The International Monetary Fund (IMF) had very laudatory words for the Philippine economy last Monday. Shanaka Jayanath Peiris, IMF resident representative, lauded our stronger-than-expected expansion in the third quarter of this year and so the IMF is set to upgrade its economic growth projection for the country, he said.

With its 7.1 percent Gross Domestic Production (GDP) growth in the third quarter (July, August, September), the Philippines was the fastest growing economy in the region. Its GDP growth was faster than China’s 6.7 percent, Vietnam’s 6.4 percent, Indonesia’s 5 percent, and Malaysia’s 4.3 percent. The growth was led by a recovery in the agriculture sector and continued strength of the private consumption and gross investment.

“We will most likely be revising our growth forecast for 2016 in the next round of world economic outlook revisions,” Peiris said.

On the same day, however, the Management Association of the Philippines (MAP) deplored that the Philippines continues to trail other members of the Association of Southeast Asian Nations (ASEAN) in Foreign Direct Investments (FDI).
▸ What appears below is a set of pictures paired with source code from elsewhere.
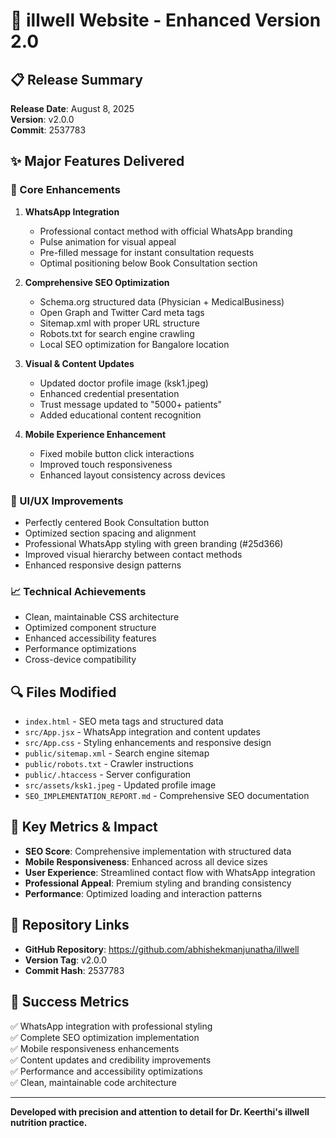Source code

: # 🚀 illwell Website - Enhanced Version 2.0

## 📋 Release Summary
**Release Date**: August 8, 2025  
**Version**: v2.0.0  
**Commit**: 2537783  

## ✨ Major Features Delivered

### 🎯 Core Enhancements
1. **WhatsApp Integration**
   - Professional contact method with official WhatsApp branding
   - Pulse animation for visual appeal
   - Pre-filled message for instant consultation requests
   - Optimal positioning below Book Consultation section

2. **Comprehensive SEO Optimization**
   - Schema.org structured data (Physician + MedicalBusiness)
   - Open Graph and Twitter Card meta tags
   - Sitemap.xml with proper URL structure
   - Robots.txt for search engine crawling
   - Local SEO optimization for Bangalore location

3. **Visual & Content Updates**
   - Updated doctor profile image (ksk1.jpeg)
   - Enhanced credential presentation
   - Trust message updated to "5000+ patients"
   - Added educational content recognition

4. **Mobile Experience Enhancement**
   - Fixed mobile button click interactions
   - Improved touch responsiveness
   - Enhanced layout consistency across devices

### 🎨 UI/UX Improvements
- Perfectly centered Book Consultation button
- Optimized section spacing and alignment
- Professional WhatsApp styling with green branding (#25d366)
- Improved visual hierarchy between contact methods
- Enhanced responsive design patterns

### 📈 Technical Achievements
- Clean, maintainable CSS architecture
- Optimized component structure
- Enhanced accessibility features
- Performance optimizations
- Cross-device compatibility

## 🔍 Files Modified
- `index.html` - SEO meta tags and structured data
- `src/App.jsx` - WhatsApp integration and content updates
- `src/App.css` - Styling enhancements and responsive design
- `public/sitemap.xml` - Search engine sitemap
- `public/robots.txt` - Crawler instructions
- `public/.htaccess` - Server configuration
- `src/assets/ksk1.jpeg` - Updated profile image
- `SEO_IMPLEMENTATION_REPORT.md` - Comprehensive SEO documentation

## 🎯 Key Metrics & Impact
- **SEO Score**: Comprehensive implementation with structured data
- **Mobile Responsiveness**: Enhanced across all device sizes  
- **User Experience**: Streamlined contact flow with WhatsApp integration
- **Professional Appeal**: Premium styling and branding consistency
- **Performance**: Optimized loading and interaction patterns

## 🔗 Repository Links
- **GitHub Repository**: https://github.com/abhishekmanjunatha/illwell
- **Version Tag**: v2.0.0
- **Commit Hash**: 2537783

## 🎉 Success Metrics
✅ WhatsApp integration with professional styling  
✅ Complete SEO optimization implementation  
✅ Mobile responsiveness enhancements  
✅ Content updates and credibility improvements  
✅ Performance and accessibility optimizations  
✅ Clean, maintainable code architecture  

---

**Developed with precision and attention to detail for Dr. Keerthi's illwell nutrition practice.**
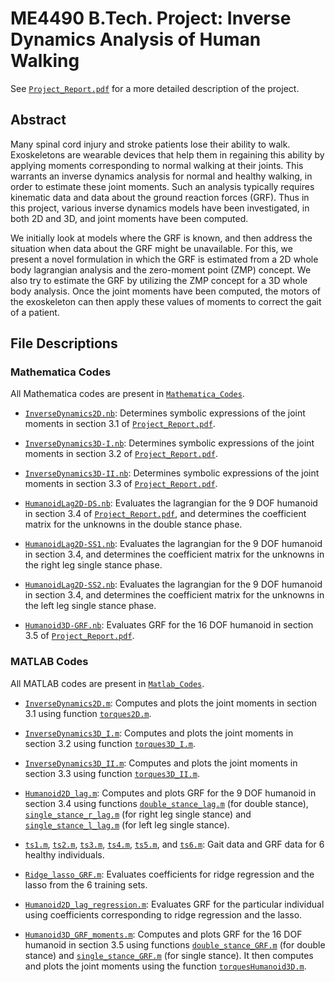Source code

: # ME4490 B.Tech. Project: Inverse Dynamics Analysis of Human Walking

See [`Project_Report.pdf`](Project_Report.pdf) for a more detailed description of the project.

## Abstract

Many spinal cord injury and stroke patients lose their ability to walk. Exoskeletons are wearable devices that help them in regaining this ability by applying moments corresponding to normal walking at their joints. This warrants an inverse dynamics analysis for normal and healthy walking, in order to estimate these joint moments. Such an analysis typically requires kinematic data and data about the ground reaction forces (GRF). Thus in this project, various inverse dynamics models have been investigated, in both 2D and 3D, and joint moments have been computed. 

We initially look at models where the GRF is known, and then address the situation when data about the GRF might be unavailable. For this, we present a novel formulation in which the GRF is estimated from a 2D whole body lagrangian analysis and the zero-moment point (ZMP) concept. We also try to estimate the GRF by utilizing the ZMP concept for a 3D whole body analysis. Once the joint moments have been computed, the motors of the exoskeleton can then apply these values of moments to correct the gait of a patient.

## File Descriptions

### Mathematica Codes

All Mathematica codes are present in [`Mathematica_Codes`](Mathematica_Codes).

* [`InverseDynamics2D.nb`](https://github.com/abhyudit309/InverseDynamicsHumanWalking/blob/main/Mathematica_Codes/InverseDynamics2D.nb): Determines symbolic expressions of the joint moments in section 3.1 of [`Project_Report.pdf`](Project_Report.pdf).

* [`InverseDynamics3D-I.nb`](https://github.com/abhyudit309/InverseDynamicsHumanWalking/blob/main/Mathematica_Codes/InverseDynamics3D-I.nb): Determines symbolic expressions of the joint moments in section 3.2 of [`Project_Report.pdf`](Project_Report.pdf).

* [`InverseDynamics3D-II.nb`](https://github.com/abhyudit309/InverseDynamicsHumanWalking/blob/main/Mathematica_Codes/InverseDynamics3D-II.nb): Determines symbolic expressions of the joint moments in section 3.3 of [`Project_Report.pdf`](Project_Report.pdf).

* [`HumanoidLag2D-DS.nb`](https://github.com/abhyudit309/InverseDynamicsHumanWalking/blob/main/Mathematica_Codes/HumanoidLag2D-DS.nb): Evaluates the lagrangian for the 9 DOF humanoid in section 3.4 of [`Project_Report.pdf`](Project_Report.pdf), and determines the coefficient matrix for the unknowns in the double stance phase.

* [`HumanoidLag2D-SS1.nb`](https://github.com/abhyudit309/InverseDynamicsHumanWalking/blob/main/Mathematica_Codes/HumanoidLag2D-SS1.nb): Evaluates the lagrangian for the 9 DOF humanoid in section 3.4, and determines the coefficient matrix for the unknowns in the right leg single stance phase.

* [`HumanoidLag2D-SS2.nb`](https://github.com/abhyudit309/InverseDynamicsHumanWalking/blob/main/Mathematica_Codes/HumanoidLag2D-SS2.nb): Evaluates the lagrangian for the 9 DOF humanoid in section 3.4, and determines the coefficient matrix for the unknowns in the left leg single stance phase.

* [`Humanoid3D-GRF.nb`](https://github.com/abhyudit309/InverseDynamicsHumanWalking/blob/main/Mathematica_Codes/Humanoid3D-GRF.nb): Evaluates GRF for the 16 DOF humanoid in section 3.5 of [`Project_Report.pdf`](Project_Report.pdf).

### MATLAB Codes

All MATLAB codes are present in [`Matlab_Codes`](Matlab_Codes).

* [`InverseDynamics2D.m`](https://github.com/abhyudit309/InverseDynamicsHumanWalking/blob/main/Matlab_Codes/InverseDynamics2D.m): Computes and plots the joint moments in section 3.1 using function [`torques2D.m`](https://github.com/abhyudit309/InverseDynamicsHumanWalking/blob/main/Matlab_Codes/torques2D.m).

* [`InverseDynamics3D_I.m`](https://github.com/abhyudit309/InverseDynamicsHumanWalking/blob/main/Matlab_Codes/InverseDynamics3D_I.m): Computes and plots the joint moments in section 3.2 using function [`torques3D_I.m`](https://github.com/abhyudit309/InverseDynamicsHumanWalking/blob/main/Matlab_Codes/torques3D_I.m).

* [`InverseDynamics3D_II.m`](https://github.com/abhyudit309/InverseDynamicsHumanWalking/blob/main/Matlab_Codes/InverseDynamics3D_II.m): Computes and plots the joint moments in section 3.3 using function [`torques3D_II.m`](https://github.com/abhyudit309/InverseDynamicsHumanWalking/blob/main/Matlab_Codes/torques3D_II.m).

* [`Humanoid2D_lag.m`](https://github.com/abhyudit309/InverseDynamicsHumanWalking/blob/main/Matlab_Codes/Humanoid2D_lag.m): Computes and plots GRF for the 9 DOF humanoid in section 3.4 using functions [`double_stance_lag.m`](https://github.com/abhyudit309/InverseDynamicsHumanWalking/blob/main/Matlab_Codes/double_stance_lag.m) (for double stance), [`single_stance_r_lag.m`](https://github.com/abhyudit309/InverseDynamicsHumanWalking/blob/main/Matlab_Codes/single_stance_r_lag.m) (for right leg single stance) and [`single_stance_l_lag.m`](https://github.com/abhyudit309/InverseDynamicsHumanWalking/blob/main/Matlab_Codes/single_stance_l_lag.m) (for left leg single stance).

* [`ts1.m`](https://github.com/abhyudit309/InverseDynamicsHumanWalking/blob/main/Matlab_Codes/ts1.m), [`ts2.m`](https://github.com/abhyudit309/InverseDynamicsHumanWalking/blob/main/Matlab_Codes/ts2.m), [`ts3.m`](https://github.com/abhyudit309/InverseDynamicsHumanWalking/blob/main/Matlab_Codes/ts3.m), [`ts4.m`](https://github.com/abhyudit309/InverseDynamicsHumanWalking/blob/main/Matlab_Codes/ts4.m), [`ts5.m`](https://github.com/abhyudit309/InverseDynamicsHumanWalking/blob/main/Matlab_Codes/ts5.m), and [`ts6.m`](https://github.com/abhyudit309/InverseDynamicsHumanWalking/blob/main/Matlab_Codes/ts6.m): Gait data and GRF data for 6 healthy individuals.

* [`Ridge_lasso_GRF.m`](https://github.com/abhyudit309/InverseDynamicsHumanWalking/blob/main/Matlab_Codes/Ridge_lasso_GRF.m): Evaluates coefficients for ridge regression and the lasso from the 6 training sets.

* [`Humanoid2D_lag_regression.m`](https://github.com/abhyudit309/InverseDynamicsHumanWalking/blob/main/Matlab_Codes/Humanoid2D_lag_regression.m): Evaluates GRF for the particular individual using coefficients corresponding to ridge regression and the lasso.

* [`Humanoid3D_GRF_moments.m`](https://github.com/abhyudit309/InverseDynamicsHumanWalking/blob/main/Matlab_Codes/Humanoid3D_GRF_moments.m): Computes and plots GRF for the 16 DOF humanoid in section 3.5 using functions [`double_stance_GRF.m`](https://github.com/abhyudit309/InverseDynamicsHumanWalking/blob/main/Matlab_Codes/double_stance.m) (for double stance) and [`single_stance_GRF.m`](https://github.com/abhyudit309/InverseDynamicsHumanWalking/blob/main/Matlab_Codes/single_stance.m) (for single stance). It then computes and plots the joint moments using the function [`torquesHumanoid3D.m`](https://github.com/abhyudit309/InverseDynamicsHumanWalking/blob/main/Matlab_Codes/torquesHumanoid3D.m).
As of October, 2015, the Philippines had $5.724 billion in total FDI, behind Singapore with $61.284 billion; Indonesia, $16.916 billion; Vietnam, $11.8 billion; and Malaysia, $11.289 billion.

“We are so good at enticing foreign investors. We are so good at inviting them into our country,” MAP President Perry Pe said. “But the moment the foreign investors come here, we’re so good at frustrating them…. We put up so many restrictions along the way, so much red tape, that ease of doing business becomes zero.” The country offers many opportunities for foreign investments, he said, but existing restrictions and persistent corruption keeps many investors from coming.

We welcome the IMF assessment of Philippine economic progress but we should also be duly warned by the MAP criticism of the many government restrictions that discourage business enterprises, local or foreign – “whether it be from a Bureau of Internal Revenue perspective, from a Customs perspective, and even from a Securities and Exchange Commission perspective” – in the words of the MAP president.

The new Duterte administration is leading a move for Constitutional change to remove or amend certain provisions that now make the Philippines less attractive to foreign investors than our ASEAN neighbors. But there are many other provisions of law and restrictive practices in many government offices that can be eased or eliminated, even without Charter change, to help push national development forward at a faster pace.